Altan, birçok lisandan söylediği müzikleri seçme nedenlerini şöyle anlatıyor: “Halkların ve kültürlerin takipçisi ve araştırmacısı olmaya çalışıyorum. Bilhassa az bilinen ve kaybolma riski altındaki lisanlar ile ilgili çalışmalar yapıyorum. Söylemek istediğim müziklerin kesinlikle halka mal olmuş ve bir kıssaya sahip olmasına dikkat ediyorum. Zira ben bir aracıyım. Ve az bilinen şeyleri gerçek aktarmak vazifem.”
Sanatçı, politik duruşu nedeniyle geçmişte albümlerini yapmakta ve yayımlamakta zorlandı. “Ben sosyalist bir insanım” diyen Altan, bu bakış açısını da müziğine yansıttığını vurguluyor: “Ben iyiliği, hak, hukuk ve adaleti, insanlığı ve emeği savunanların yanındayım. Onların dostuyum. Sanırım bunda bir mahsur yok.” Apolitik bir jenerasyondan geldiğini söyleyen Altan, “Apolitizm gençliğimde bana empoze edildi. Ve ben çok yıllar sonra bu sistemleri araştırdım. Okudum ve yaşadım. Sonunda emeğimin karşılığını aramayı öğrendim. ‘Devrim Şarkıları’ndan sonra bana en yakın dostlarım bile dediler ki ideolojik bir albüm olmuş. Bunun ne sakıncası var? Siz bir partiye oy vermiyor musunuz? Ve o partiyi desteklemiş olarak ideolojik olmuyor musunuz? Ben niçin tercihimi gösteremiyorum? Benim yaptığım müzik özgürdür ve isteyen müziği dinler isteyen ideolojiyi…”

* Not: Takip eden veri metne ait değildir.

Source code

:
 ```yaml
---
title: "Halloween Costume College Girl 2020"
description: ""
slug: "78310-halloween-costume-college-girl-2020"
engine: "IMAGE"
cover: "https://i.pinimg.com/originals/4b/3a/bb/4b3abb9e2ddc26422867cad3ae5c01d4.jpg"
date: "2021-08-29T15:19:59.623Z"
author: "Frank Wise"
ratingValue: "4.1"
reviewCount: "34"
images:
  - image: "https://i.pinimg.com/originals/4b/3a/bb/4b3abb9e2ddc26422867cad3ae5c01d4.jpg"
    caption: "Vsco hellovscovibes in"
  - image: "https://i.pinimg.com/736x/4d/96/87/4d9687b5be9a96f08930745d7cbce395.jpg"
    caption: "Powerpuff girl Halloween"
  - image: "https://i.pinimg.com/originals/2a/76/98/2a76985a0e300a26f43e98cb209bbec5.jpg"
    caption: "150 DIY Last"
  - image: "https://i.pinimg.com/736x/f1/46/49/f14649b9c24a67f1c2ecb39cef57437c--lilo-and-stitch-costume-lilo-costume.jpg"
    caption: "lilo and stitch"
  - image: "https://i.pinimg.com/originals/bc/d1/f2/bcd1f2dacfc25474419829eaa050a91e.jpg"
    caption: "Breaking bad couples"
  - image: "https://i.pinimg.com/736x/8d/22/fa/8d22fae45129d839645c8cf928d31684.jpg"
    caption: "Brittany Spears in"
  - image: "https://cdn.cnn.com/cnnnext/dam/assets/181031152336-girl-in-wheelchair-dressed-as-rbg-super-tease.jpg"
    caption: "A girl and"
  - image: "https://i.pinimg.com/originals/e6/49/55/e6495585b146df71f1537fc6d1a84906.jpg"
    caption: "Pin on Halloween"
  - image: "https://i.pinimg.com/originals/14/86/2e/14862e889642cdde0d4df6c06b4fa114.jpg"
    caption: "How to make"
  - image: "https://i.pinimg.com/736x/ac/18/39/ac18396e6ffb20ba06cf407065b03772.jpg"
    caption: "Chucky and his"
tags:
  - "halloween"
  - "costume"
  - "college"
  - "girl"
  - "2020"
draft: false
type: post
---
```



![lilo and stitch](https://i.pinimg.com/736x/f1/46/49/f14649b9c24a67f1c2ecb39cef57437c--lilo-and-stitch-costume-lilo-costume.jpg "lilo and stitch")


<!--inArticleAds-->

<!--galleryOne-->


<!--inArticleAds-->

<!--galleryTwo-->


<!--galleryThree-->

Gülcan Altan, koronavirüs salgını nedeniyle sıkıntı vakitler geçiren müzisyenlerin durumunu da özetliyor: “Ülkemizde müzisyenlerin durumu daima pamuk ipliğine bağlıdır. Şehitlerimiz olur, konserlerimizi iptal ederiz. İnanılmaz durumlarda birinci evvel konserlerimiz iptal olur. En büyük yanılgılardan biri müziğimizin cümbüş bölümü ismiyle anılmasıdır. Bu da yeniden bu sömürgen sistemin tüm müzik bölümüne yaptığı bir yapıştırmadır. Tanınan müzik yapanların o cafcaflı hayatlarının daima en önde gözükmesi sebebi ile asıl müzik işçilerinin hakları ve yaşantıları perde ardına gizlenmektedir. Müzik dalı birçok insanın ekmek kazandığı bir zincirdir. Müzik yalnızca göbek atmak değildir. Bizler ömrümüzü bu işe adıyoruz. Müzik hobimiz değil. Faturalarımızı ve yaşamsal gereksinimlerimizi bu işi yaparak sağlıyoruz. Pandemi, tüm dünyayı tesiri altına alan olay demek. Ve birçok ülke müzisyenlere ve öteki sanat işçilerine takviye verirken bizler bu ülkede hayalet olduk. Lakin çuvaldızı kendimize iğneyi diğerine batır dedikleri atasözünü kendimize uygulamalı ve tüm müzisyenlerin evvel kendisini sorgulayıp neden örgütlenemediğini ya da sendikalaşamadığını kendilerine sormaları gerektiğine inanıyorum. Müzik kesimi evvel bunu çözmeli.”
Sanatçı, müzik işçilerinin pandemi sürecinden örgütlenerek, haklarını savunarak ve birbirlerine sarılarak sağ salim çıkabileceğini vurguladı.